### Collected data
───
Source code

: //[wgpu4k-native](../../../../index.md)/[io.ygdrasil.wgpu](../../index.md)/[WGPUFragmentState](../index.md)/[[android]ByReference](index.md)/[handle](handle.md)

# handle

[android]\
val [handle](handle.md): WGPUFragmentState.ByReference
───
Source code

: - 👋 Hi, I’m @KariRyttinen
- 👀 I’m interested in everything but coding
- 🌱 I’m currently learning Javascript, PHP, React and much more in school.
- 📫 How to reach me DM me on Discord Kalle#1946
───
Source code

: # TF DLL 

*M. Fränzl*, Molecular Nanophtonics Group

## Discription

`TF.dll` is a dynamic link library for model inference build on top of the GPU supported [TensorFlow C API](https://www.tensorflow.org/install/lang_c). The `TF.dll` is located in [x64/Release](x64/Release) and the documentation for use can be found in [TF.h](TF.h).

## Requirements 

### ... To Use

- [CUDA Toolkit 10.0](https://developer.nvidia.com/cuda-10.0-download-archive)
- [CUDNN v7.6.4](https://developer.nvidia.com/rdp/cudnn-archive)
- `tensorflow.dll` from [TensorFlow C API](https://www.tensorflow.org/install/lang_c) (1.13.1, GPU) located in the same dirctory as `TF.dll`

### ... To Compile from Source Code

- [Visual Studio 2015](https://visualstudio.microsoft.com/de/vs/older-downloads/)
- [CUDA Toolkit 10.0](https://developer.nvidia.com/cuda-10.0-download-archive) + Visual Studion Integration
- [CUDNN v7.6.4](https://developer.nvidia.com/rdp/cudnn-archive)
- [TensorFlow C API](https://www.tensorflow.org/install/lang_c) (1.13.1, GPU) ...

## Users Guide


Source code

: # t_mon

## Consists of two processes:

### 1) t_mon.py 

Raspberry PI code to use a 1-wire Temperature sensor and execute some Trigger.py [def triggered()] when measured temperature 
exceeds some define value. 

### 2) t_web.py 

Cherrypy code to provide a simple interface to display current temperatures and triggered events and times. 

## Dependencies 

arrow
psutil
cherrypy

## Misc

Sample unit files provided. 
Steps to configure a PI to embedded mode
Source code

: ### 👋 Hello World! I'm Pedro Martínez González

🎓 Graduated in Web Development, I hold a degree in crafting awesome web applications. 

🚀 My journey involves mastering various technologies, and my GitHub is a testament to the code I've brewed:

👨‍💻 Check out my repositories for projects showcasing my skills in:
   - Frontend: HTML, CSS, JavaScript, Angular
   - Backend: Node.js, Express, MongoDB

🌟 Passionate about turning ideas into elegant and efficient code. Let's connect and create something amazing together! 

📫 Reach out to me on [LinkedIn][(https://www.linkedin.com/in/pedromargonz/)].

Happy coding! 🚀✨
───
### What needs to be done
Show every line in the entries where the string "TensorFlow" occurs.

### Result
`TF.dll` is a dynamic link library for model inference build on top of the GPU supported [TensorFlow C API](https://www.tensorflow.org/install/lang_c). The `TF.dll` is located in [x64/Release](x64/Release) and the documentation for use can be found in [TF.h](TF.h).
- `tensorflow.dll` from [TensorFlow C API](https://www.tensorflow.org/install/lang_c) (1.13.1, GPU) located in the same dirctory as `TF.dll`
- [TensorFlow C API](https://www.tensorflow.org/install/lang_c) (1.13.1, GPU) ...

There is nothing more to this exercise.